## [DIRECTIONS]
Copy out the listing that follows, exact in every word, and skip the images.
□ □ □
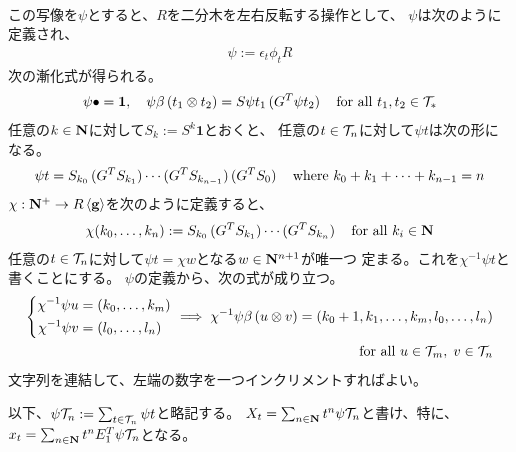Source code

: {\begin{equation}
\begin{split}
	\end{split}\end{equation}
	この写像を$\psi$とすると、$R$を二分木を左右反転する操作として、
	$\psi$は次のように定義され、
	\begin{equation*}\begin{split}
		\psi := \epsilon_t\phi_tR
	\end{split}\end{equation*}
	次の漸化式が得られる。
	\begin{equation*}\begin{split}
		\psi\bullet = \mathbf{1},\quad 
		\psi\beta\mathinner{({t_1\otimes t_2})} = S\psi t_1\mathinner{({G^T\psi t_2})}
		\quad\text{for all } t_1,t_2\in\mathcal{T}_*
	\end{split}\end{equation*}
	任意の$k\in\mathbf{N}$に対して$S_k:=S^k\mathbf{1}$とおくと、
	任意の$t\in{\mathcal{T}}_n$に対して$\psi t$は次の形になる。
	\begin{equation*}\begin{split}
		\psi t = S_{k_0}\mathinner{({G^TS_{k_1}})}\cdots\mathinner{({G^TS_{k_{n-1}}})}\mathinner{({G^TS_0})}
		\quad\text{where } k_0 + k_1 +\cdots+ k_{n-1} = n
	\end{split}\end{equation*}
	$\chi:\mathbf{N}^+\to R\mathinner{\langle{\mathbf{g}}\rangle}$を次のように定義すると、
	\begin{equation*}\begin{split}
		\chi(k_0,\dots,k_n) := S_{k_0}\mathinner{({G^TS_{k_1}})}\cdots\mathinner{({G^TS_{k_n}})}
		\quad\text{for all } k_i\in\mathbf{N}
	\end{split}\end{equation*}
	任意の$t\in{\mathcal{T}}_n$に対して$\psi t=\chi w$となる$w\in\mathbf{N}^{n+1}$が唯一つ
	定まる。これを$\chi^{-1}\psi t$と書くことにする。
	$\psi$の定義から、次の式が成り立つ。
	\begin{equation*}\begin{split}
		\left\{\begin{split}
			\chi^{-1}\psi u &= (k_0,\dots,k_m) \\
			\chi^{-1}\psi v &= (l_0,\dots,l_n)
		\end{split}\right.\implies \chi^{-1}\psi\beta\mathinner{({u\otimes v})} 
		= (k_0+1,k_1,\dots,k_m,l_0,\dots,l_n) \\
		\quad\text{for all } u\in{\mathcal{T}}_m,\; v\in{\mathcal{T}}_n
	\end{split}\end{equation*}
	文字列を連結して、左端の数字を一つインクリメントすればよい。

	以下、$\psi{\mathcal{T}}_n := \sum_{t\in{\mathcal{T}}_n}\psi t$と略記する。
	$X_t = \sum_{n\in\mathbf{N}}t^n\psi{\mathcal{T}}_n$と書け、特に、
	$x_t = \sum_{n\in\mathbf{N}}t^n E_1^T\psi{\mathcal{T}}_n$となる。

}
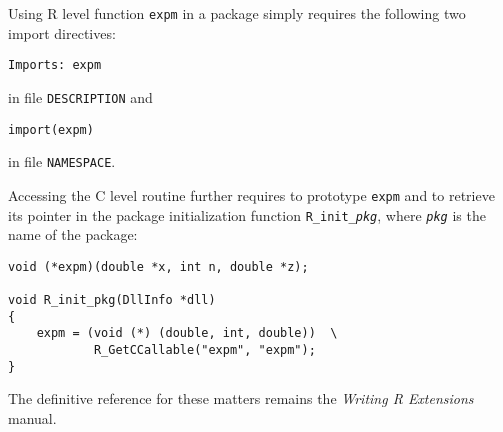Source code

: \documentclass{article}
\newcommand{\code}[1]{\texttt{#1}}
\newcommand{\proglang}[1]{\textsf{#1}}
\begin{document}
Using \proglang{R} level function \code{expm} in a package simply
requires the following two import directives:
\begin{verbatim}
Imports: expm
\end{verbatim}
in file \code{DESCRIPTION} and
\begin{verbatim}
import(expm)
\end{verbatim}
in file \code{NAMESPACE}.

Accessing the \proglang{C} level routine further requires to prototype
\code{expm} and to retrieve its pointer in the package initialization
function \code{R\_init\_\textit{pkg}}, where \code{\textit{pkg}} is
the name of the package:
\begin{verbatim}
void (*expm)(double *x, int n, double *z);

void R_init_pkg(DllInfo *dll)
{
    expm = (void (*) (double, int, double))  \
            R_GetCCallable("expm", "expm");
}
\end{verbatim}

The definitive reference for these matters remains the \emph{Writing R
Extensions} manual.


\end{document}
□ □ □
## [ANSWER]
Source code

: {\begin{equation}
\begin{split}
	\end{split}\end{equation}
	この写像を$\psi$とすると、$R$を二分木を左右反転する操作として、
	$\psi$は次のように定義され、
	\begin{equation*}\begin{split}
		\psi := \epsilon_t\phi_tR
	\end{split}\end{equation*}
	次の漸化式が得られる。
	\begin{equation*}\begin{split}
		\psi\bullet = \mathbf{1},\quad 
		\psi\beta\mathinner{({t_1\otimes t_2})} = S\psi t_1\mathinner{({G^T\psi t_2})}
		\quad\text{for all } t_1,t_2\in\mathcal{T}_*
	\end{split}\end{equation*}
	任意の$k\in\mathbf{N}$に対して$S_k:=S^k\mathbf{1}$とおくと、
	任意の$t\in{\mathcal{T}}_n$に対して$\psi t$は次の形になる。
	\begin{equation*}\begin{split}
		\psi t = S_{k_0}\mathinner{({G^TS_{k_1}})}\cdots\mathinner{({G^TS_{k_{n-1}}})}\mathinner{({G^TS_0})}
		\quad\text{where } k_0 + k_1 +\cdots+ k_{n-1} = n
	\end{split}\end{equation*}
	$\chi:\mathbf{N}^+\to R\mathinner{\langle{\mathbf{g}}\rangle}$を次のように定義すると、
	\begin{equation*}\begin{split}
		\chi(k_0,\dots,k_n) := S_{k_0}\mathinner{({G^TS_{k_1}})}\cdots\mathinner{({G^TS_{k_n}})}
		\quad\text{for all } k_i\in\mathbf{N}
	\end{split}\end{equation*}
	任意の$t\in{\mathcal{T}}_n$に対して$\psi t=\chi w$となる$w\in\mathbf{N}^{n+1}$が唯一つ
	定まる。これを$\chi^{-1}\psi t$と書くことにする。
	$\psi$の定義から、次の式が成り立つ。
	\begin{equation*}\begin{split}
		\left\{\begin{split}
			\chi^{-1}\psi u &= (k_0,\dots,k_m) \\
			\chi^{-1}\psi v &= (l_0,\dots,l_n)
		\end{split}\right.\implies \chi^{-1}\psi\beta\mathinner{({u\otimes v})} 
		= (k_0+1,k_1,\dots,k_m,l_0,\dots,l_n) \\
		\quad\text{for all } u\in{\mathcal{T}}_m,\; v\in{\mathcal{T}}_n
	\end{split}\end{equation*}
	文字列を連結して、左端の数字を一つインクリメントすればよい。

	以下、$\psi{\mathcal{T}}_n := \sum_{t\in{\mathcal{T}}_n}\psi t$と略記する。
	$X_t = \sum_{n\in\mathbf{N}}t^n\psi{\mathcal{T}}_n$と書け、特に、
	$x_t = \sum_{n\in\mathbf{N}}t^n E_1^T\psi{\mathcal{T}}_n$となる。

}
Source code

: \documentclass{article}
\newcommand{\code}[1]{\texttt{#1}}
\newcommand{\proglang}[1]{\textsf{#1}}
\begin{document}
Using \proglang{R} level function \code{expm} in a package simply
requires the following two import directives:
\begin{verbatim}
Imports: expm
\end{verbatim}
in file \code{DESCRIPTION} and
\begin{verbatim}
import(expm)
\end{verbatim}
in file \code{NAMESPACE}.

Accessing the \proglang{C} level routine further requires to prototype
\code{expm} and to retrieve its pointer in the package initialization
function \code{R\_init\_\textit{pkg}}, where \code{\textit{pkg}} is
the name of the package:
\begin{verbatim}
void (*expm)(double *x, int n, double *z);

void R_init_pkg(DllInfo *dll)
{
    expm = (void (*) (double, int, double))  \
            R_GetCCallable("expm", "expm");
}
\end{verbatim}

The definitive reference for these matters remains the \emph{Writing R
Extensions} manual.


\end{document}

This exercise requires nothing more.